__AIM OF THE EXERCISE__: Beneath this instruction is a block of data; output from it exactly the lines that run from the one containing "from brightkite.txt created" through the one containing "Graph from epinions.txt created", inclusive.

[Source texts of formatted documents]
-*-*-

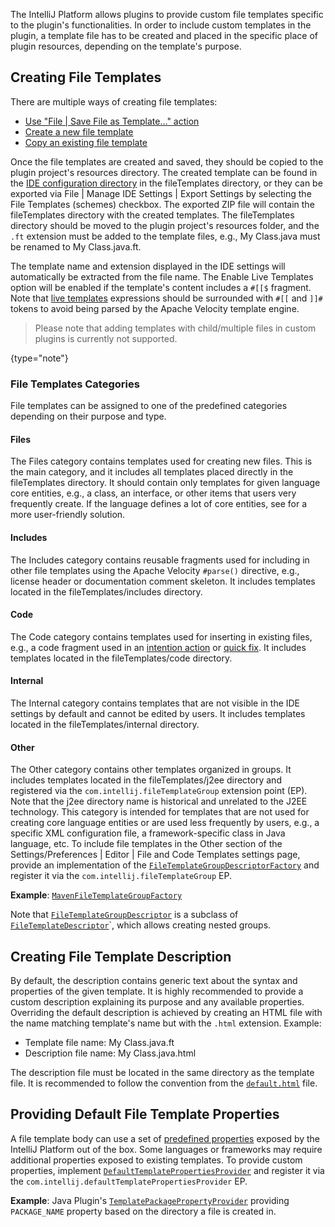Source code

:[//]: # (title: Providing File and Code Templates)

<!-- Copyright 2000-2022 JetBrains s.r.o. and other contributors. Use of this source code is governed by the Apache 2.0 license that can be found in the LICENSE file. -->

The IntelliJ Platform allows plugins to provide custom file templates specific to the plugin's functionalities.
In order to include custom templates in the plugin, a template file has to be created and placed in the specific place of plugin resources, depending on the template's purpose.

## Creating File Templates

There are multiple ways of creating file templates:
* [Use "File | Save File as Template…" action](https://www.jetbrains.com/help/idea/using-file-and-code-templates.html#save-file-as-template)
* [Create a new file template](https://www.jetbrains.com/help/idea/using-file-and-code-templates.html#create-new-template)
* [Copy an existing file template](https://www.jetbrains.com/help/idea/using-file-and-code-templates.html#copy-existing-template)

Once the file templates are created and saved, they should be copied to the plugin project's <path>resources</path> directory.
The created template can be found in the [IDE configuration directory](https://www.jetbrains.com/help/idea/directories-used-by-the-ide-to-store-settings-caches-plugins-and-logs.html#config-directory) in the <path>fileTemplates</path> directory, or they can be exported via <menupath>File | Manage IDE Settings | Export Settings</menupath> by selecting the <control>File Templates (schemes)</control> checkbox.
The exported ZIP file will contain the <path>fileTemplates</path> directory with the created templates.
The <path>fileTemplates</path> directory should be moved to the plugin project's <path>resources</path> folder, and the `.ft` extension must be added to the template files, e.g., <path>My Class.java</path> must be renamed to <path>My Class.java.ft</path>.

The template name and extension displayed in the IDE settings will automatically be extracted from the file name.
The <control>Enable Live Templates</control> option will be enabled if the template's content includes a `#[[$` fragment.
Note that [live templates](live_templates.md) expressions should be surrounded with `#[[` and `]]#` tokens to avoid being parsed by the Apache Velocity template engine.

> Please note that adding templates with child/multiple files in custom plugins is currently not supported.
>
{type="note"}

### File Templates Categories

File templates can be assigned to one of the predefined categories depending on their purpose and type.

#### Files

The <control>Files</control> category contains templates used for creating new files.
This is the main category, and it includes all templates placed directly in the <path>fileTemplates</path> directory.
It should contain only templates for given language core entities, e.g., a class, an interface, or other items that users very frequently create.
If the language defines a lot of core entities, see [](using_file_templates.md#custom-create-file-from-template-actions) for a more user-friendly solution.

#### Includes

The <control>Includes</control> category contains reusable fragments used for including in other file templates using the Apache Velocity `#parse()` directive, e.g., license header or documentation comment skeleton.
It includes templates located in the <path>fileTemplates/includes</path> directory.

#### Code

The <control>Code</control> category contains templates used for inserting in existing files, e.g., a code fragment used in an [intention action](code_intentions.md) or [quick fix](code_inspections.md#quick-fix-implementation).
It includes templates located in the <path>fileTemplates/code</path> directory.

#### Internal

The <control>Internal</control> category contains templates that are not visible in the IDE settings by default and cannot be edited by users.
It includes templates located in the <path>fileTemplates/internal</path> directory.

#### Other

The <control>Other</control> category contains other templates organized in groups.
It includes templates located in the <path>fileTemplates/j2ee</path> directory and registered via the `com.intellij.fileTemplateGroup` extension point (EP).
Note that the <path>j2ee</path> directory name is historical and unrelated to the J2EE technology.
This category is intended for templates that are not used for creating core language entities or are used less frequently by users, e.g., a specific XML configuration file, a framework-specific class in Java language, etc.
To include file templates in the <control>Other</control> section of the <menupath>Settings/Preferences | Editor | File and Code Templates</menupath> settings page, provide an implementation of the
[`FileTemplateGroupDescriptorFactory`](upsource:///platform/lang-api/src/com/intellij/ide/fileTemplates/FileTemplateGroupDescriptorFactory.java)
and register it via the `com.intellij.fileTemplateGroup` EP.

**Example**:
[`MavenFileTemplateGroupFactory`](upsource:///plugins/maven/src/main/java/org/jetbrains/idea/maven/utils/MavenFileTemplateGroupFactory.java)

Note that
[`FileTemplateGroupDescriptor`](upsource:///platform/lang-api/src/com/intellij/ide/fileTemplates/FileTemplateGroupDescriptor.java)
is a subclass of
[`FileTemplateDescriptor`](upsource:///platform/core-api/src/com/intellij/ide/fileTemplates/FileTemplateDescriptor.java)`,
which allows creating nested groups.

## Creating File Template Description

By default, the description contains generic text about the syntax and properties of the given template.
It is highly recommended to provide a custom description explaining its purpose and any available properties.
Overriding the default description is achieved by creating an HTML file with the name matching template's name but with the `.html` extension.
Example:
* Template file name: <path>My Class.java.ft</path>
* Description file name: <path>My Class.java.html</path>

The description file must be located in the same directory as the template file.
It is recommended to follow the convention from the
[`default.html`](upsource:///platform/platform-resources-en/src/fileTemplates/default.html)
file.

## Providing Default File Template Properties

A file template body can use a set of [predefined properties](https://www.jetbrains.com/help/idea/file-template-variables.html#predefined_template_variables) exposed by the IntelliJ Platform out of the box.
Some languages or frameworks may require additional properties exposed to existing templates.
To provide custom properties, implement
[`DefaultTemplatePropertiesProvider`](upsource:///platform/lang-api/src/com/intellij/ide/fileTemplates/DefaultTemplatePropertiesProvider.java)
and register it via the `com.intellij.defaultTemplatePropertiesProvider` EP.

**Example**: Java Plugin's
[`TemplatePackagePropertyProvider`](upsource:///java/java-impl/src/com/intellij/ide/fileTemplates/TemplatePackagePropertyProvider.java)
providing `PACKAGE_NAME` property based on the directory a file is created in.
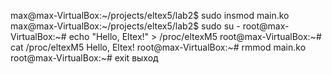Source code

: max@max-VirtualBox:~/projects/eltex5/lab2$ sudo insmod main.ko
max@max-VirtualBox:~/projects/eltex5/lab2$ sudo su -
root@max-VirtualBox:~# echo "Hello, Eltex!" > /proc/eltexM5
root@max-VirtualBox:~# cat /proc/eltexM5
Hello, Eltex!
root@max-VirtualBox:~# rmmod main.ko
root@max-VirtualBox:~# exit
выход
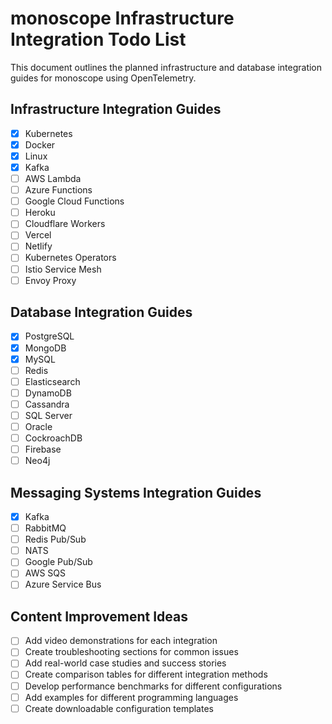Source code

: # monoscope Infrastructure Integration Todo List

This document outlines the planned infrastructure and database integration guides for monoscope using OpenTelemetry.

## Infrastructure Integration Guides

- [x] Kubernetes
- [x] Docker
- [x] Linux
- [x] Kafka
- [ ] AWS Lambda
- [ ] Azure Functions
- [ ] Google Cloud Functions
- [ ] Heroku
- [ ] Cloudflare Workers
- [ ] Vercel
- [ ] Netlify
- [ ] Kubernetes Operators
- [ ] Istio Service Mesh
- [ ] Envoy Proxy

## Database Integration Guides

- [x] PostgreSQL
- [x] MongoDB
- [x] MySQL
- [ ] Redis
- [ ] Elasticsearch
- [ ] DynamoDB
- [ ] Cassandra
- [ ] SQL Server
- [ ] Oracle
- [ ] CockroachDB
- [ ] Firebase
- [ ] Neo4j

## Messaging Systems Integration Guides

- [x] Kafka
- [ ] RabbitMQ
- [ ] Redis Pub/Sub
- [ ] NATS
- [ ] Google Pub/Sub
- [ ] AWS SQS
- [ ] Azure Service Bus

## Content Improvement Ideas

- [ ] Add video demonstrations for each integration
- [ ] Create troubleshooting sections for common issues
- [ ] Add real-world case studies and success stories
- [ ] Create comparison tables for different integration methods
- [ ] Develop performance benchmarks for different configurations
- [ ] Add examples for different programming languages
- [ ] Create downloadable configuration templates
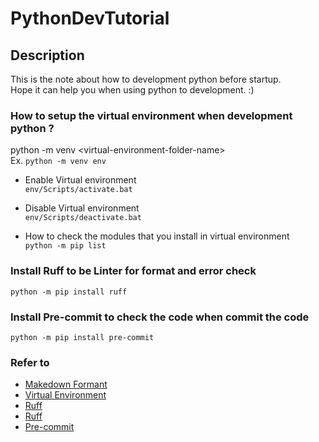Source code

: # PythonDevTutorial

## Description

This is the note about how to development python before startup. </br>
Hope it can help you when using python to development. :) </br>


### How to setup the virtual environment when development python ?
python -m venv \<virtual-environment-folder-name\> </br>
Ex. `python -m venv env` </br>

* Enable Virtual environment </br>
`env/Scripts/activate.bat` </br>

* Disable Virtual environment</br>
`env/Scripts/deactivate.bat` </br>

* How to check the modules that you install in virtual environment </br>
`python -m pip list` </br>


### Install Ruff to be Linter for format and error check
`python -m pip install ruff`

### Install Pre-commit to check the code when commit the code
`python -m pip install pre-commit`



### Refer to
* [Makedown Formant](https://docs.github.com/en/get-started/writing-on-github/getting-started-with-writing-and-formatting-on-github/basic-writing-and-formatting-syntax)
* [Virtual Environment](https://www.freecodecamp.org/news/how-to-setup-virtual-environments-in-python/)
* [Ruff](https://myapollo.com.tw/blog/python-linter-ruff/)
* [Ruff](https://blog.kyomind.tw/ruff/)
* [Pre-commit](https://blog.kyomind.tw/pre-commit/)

-*-*-

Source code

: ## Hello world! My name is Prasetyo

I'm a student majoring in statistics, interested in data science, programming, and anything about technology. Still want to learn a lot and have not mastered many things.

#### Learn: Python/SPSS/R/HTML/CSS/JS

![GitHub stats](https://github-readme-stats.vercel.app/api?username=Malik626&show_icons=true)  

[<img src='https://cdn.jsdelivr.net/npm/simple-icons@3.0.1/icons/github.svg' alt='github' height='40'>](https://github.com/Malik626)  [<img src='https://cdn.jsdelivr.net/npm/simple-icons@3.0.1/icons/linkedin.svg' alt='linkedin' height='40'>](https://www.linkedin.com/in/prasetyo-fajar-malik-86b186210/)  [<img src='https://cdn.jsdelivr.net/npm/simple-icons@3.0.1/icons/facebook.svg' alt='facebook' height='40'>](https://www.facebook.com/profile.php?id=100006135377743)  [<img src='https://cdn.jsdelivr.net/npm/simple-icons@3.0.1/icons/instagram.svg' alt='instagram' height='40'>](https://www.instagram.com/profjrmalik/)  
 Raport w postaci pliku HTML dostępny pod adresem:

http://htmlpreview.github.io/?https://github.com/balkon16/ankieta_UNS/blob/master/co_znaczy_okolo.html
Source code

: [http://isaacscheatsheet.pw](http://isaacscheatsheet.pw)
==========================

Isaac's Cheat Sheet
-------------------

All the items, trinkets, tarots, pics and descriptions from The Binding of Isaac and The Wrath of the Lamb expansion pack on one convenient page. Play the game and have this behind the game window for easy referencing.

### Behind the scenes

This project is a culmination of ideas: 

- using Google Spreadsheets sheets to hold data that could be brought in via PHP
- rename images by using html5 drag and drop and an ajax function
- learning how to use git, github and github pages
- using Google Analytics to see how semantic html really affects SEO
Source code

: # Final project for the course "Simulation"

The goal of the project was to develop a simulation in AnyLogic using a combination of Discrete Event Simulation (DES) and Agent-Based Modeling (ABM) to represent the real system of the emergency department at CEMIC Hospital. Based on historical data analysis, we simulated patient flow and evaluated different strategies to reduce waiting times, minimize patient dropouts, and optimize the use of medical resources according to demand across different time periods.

-*-*-

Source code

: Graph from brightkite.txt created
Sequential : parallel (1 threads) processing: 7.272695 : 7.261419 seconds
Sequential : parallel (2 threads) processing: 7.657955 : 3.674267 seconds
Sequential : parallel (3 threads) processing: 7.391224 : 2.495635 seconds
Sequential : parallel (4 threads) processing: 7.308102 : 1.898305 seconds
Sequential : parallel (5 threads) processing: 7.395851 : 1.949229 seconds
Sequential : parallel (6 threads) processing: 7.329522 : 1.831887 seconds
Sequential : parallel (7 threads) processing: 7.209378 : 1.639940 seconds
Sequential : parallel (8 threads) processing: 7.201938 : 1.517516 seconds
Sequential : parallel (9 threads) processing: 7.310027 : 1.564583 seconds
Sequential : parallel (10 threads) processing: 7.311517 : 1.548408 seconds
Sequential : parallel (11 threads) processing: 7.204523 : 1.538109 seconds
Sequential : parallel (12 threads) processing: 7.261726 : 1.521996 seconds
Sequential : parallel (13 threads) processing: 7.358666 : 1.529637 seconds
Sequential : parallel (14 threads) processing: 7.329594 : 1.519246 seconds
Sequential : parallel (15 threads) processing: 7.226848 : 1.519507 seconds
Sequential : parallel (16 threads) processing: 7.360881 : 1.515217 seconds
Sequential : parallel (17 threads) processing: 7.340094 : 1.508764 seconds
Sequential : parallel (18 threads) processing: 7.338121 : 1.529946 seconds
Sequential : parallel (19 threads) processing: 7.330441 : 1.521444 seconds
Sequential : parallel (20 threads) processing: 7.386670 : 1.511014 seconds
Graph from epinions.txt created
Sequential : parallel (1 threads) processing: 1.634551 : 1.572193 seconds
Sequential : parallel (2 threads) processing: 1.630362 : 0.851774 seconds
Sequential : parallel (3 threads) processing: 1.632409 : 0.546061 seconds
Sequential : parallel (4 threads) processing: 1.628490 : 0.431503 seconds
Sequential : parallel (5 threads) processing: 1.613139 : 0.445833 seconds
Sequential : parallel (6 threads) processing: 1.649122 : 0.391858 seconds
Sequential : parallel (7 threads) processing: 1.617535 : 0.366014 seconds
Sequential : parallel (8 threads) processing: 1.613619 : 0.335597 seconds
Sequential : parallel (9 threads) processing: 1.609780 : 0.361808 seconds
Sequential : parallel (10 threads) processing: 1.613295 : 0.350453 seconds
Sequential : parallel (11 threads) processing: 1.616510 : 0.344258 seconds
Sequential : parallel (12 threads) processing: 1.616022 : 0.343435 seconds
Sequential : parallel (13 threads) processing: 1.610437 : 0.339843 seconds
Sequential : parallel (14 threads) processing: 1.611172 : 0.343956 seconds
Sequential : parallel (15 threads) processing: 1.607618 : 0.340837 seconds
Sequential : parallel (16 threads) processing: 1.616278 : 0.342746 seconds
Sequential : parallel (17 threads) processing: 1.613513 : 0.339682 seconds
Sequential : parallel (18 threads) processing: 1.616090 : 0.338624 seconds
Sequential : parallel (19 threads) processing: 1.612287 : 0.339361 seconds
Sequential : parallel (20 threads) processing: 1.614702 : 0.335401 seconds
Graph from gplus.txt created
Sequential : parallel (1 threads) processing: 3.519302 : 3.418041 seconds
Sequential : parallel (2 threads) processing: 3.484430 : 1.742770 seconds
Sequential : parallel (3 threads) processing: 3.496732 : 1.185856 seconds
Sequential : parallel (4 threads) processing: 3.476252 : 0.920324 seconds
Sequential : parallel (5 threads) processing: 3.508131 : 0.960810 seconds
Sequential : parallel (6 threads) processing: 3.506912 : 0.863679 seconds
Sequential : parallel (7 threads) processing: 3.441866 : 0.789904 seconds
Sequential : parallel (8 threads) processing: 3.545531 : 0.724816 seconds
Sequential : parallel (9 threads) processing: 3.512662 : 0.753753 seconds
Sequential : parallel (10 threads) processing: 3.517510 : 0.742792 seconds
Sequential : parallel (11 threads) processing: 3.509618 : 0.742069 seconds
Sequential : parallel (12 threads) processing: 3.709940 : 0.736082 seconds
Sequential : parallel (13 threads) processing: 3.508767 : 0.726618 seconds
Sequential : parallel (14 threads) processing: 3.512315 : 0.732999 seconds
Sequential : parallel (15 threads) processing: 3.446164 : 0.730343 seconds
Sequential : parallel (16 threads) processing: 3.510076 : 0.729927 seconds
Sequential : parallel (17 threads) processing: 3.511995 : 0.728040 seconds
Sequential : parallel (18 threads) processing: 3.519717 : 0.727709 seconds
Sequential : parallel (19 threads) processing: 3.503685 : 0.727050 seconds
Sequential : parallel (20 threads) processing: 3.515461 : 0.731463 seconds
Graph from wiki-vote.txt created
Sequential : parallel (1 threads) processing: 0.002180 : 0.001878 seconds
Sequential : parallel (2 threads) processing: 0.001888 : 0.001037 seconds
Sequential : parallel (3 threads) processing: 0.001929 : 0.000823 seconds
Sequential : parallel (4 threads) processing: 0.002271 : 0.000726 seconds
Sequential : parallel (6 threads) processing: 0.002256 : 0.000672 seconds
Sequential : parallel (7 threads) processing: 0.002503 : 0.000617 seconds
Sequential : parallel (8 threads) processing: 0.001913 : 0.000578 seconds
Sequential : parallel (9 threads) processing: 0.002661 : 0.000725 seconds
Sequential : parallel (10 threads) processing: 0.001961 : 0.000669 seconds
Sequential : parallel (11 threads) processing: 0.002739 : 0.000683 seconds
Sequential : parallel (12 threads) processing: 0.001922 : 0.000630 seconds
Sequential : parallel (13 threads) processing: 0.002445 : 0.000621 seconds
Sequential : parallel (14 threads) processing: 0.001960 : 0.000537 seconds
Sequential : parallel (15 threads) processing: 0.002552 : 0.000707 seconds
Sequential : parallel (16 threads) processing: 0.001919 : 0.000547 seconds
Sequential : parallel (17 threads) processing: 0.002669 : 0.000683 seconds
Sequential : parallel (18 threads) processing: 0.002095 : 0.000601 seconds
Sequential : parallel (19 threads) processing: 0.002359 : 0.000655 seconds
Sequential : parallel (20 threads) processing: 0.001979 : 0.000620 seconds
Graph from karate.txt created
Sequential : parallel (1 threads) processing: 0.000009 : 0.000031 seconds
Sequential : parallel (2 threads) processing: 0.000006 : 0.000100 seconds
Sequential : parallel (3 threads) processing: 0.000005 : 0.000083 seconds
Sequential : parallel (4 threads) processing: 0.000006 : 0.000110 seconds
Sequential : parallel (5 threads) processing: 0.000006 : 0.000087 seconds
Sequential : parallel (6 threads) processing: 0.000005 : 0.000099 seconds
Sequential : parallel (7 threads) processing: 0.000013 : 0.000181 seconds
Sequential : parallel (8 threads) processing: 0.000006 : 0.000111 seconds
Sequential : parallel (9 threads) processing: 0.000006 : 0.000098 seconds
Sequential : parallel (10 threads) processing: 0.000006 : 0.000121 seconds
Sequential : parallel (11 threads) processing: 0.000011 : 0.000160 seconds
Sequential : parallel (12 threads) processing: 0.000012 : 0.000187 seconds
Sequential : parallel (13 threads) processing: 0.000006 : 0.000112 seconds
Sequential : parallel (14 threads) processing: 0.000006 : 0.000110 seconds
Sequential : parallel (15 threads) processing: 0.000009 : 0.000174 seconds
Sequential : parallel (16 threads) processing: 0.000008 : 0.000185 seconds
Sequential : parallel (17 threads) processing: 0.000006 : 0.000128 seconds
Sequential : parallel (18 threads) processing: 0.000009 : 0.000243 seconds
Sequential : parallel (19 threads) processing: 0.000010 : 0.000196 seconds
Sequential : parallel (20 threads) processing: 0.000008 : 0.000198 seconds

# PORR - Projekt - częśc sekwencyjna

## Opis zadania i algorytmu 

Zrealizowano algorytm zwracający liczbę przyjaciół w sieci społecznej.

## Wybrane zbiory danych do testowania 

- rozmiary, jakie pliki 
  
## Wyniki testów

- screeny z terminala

-*-*-

__EXERCISE RESULT__:
: Graph from brightkite.txt created
Sequential : parallel (1 threads) processing: 7.272695 : 7.261419 seconds
Sequential : parallel (2 threads) processing: 7.657955 : 3.674267 seconds
Sequential : parallel (3 threads) processing: 7.391224 : 2.495635 seconds
Sequential : parallel (4 threads) processing: 7.308102 : 1.898305 seconds
Sequential : parallel (5 threads) processing: 7.395851 : 1.949229 seconds
Sequential : parallel (6 threads) processing: 7.329522 : 1.831887 seconds
Sequential : parallel (7 threads) processing: 7.209378 : 1.639940 seconds
Sequential : parallel (8 threads) processing: 7.201938 : 1.517516 seconds
Sequential : parallel (9 threads) processing: 7.310027 : 1.564583 seconds
Sequential : parallel (10 threads) processing: 7.311517 : 1.548408 seconds
Sequential : parallel (11 threads) processing: 7.204523 : 1.538109 seconds
Sequential : parallel (12 threads) processing: 7.261726 : 1.521996 seconds
Sequential : parallel (13 threads) processing: 7.358666 : 1.529637 seconds
Sequential : parallel (14 threads) processing: 7.329594 : 1.519246 seconds
Sequential : parallel (15 threads) processing: 7.226848 : 1.519507 seconds
Sequential : parallel (16 threads) processing: 7.360881 : 1.515217 seconds
Sequential : parallel (17 threads) processing: 7.340094 : 1.508764 seconds
Sequential : parallel (18 threads) processing: 7.338121 : 1.529946 seconds
Sequential : parallel (19 threads) processing: 7.330441 : 1.521444 seconds
Sequential : parallel (20 threads) processing: 7.386670 : 1.511014 seconds
Graph from epinions.txt created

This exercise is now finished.